Text classification is a difficult but highly real-world relevant task. Here, we explored various approaches to improve the classification of Wikipedia articles based on the first paragraph of the corresponding article. We obtained our data from the DBPedia Abstract Corpus (specifically the long abstract dataset). This dataset encapsulates approximately ~1.3 million Wikipedia articles. For each of these articles it includes a long abstract (the first paragraph of the article) as well as multiple levels of categorization of that article with varying degrees of specificity. For example, an article about the city Vienna in Austria could have a top-level label of geography, a next level label of cities, a next level label of Austria, etc.

Because of the complexity of each abstract, building a model to classify articles into categories is a non-trivial task. However, since in this dataset we have multiple labels for each article, we have additional information available that we can use to improve our article classifications. Specifically, we did the following. We first identified two levels of labels, i.e. fine and coarse labels, and discarded all other labels. In other words, each abstract in our dataset had a fine and a coarse label. We had a total of 180 coarse classes and 370 fine classes (see Exploratory Data Analysis). As a baseline, we trained logistic regression, LSTM, and Self-attention (Transformer encoder) models (see below for actual implementation) to classify the articles into fine and coarse labels (so 6 baselines in total).
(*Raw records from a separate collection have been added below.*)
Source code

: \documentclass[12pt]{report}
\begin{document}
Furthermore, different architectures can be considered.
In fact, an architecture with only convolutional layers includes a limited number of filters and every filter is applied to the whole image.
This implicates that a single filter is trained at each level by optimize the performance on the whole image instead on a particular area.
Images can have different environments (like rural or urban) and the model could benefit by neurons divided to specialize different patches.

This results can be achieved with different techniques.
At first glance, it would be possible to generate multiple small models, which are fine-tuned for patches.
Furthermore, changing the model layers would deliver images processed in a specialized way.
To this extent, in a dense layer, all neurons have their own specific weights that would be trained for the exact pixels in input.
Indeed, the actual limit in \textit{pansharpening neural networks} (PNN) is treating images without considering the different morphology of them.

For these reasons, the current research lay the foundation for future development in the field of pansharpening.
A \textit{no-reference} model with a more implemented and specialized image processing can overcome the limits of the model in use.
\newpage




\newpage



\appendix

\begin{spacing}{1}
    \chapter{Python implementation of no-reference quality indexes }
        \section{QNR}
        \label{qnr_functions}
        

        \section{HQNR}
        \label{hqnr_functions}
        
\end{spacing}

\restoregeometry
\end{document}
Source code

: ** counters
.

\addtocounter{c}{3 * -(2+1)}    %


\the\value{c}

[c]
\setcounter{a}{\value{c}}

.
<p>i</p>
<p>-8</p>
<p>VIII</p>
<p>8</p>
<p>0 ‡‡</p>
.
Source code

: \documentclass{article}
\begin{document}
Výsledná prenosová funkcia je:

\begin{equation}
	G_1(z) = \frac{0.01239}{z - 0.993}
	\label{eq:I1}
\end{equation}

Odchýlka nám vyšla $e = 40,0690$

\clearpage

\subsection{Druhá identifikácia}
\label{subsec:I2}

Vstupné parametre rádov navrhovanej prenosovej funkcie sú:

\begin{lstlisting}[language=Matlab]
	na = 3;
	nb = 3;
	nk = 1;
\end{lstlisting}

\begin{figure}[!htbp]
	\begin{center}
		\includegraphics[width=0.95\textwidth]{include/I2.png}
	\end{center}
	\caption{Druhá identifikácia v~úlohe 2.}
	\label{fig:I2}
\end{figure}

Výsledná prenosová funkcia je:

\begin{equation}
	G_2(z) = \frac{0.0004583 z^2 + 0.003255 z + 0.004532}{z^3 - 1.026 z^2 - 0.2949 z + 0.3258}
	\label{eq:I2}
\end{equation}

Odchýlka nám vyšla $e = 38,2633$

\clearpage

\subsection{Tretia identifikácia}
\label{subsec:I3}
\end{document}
We then attempted to improve performance by the following approaches:

Method 1: Starting with a network trained to classify the articles into fine categories, we generated a new network able to classify the articles into coarser categories by simply retraining the top layer.

Method 2: To improve performance on fine label classification, we first pre-trained the network on the coarse categories before continuing to train on fine categories.


Code organization

This repository hosts a python project containing the infrastructural code for loading datasets and tokenizing texts that are shared by multiple exploration notebooks.

In order to obtain the data and install the shared code, follow the instructions in the next section.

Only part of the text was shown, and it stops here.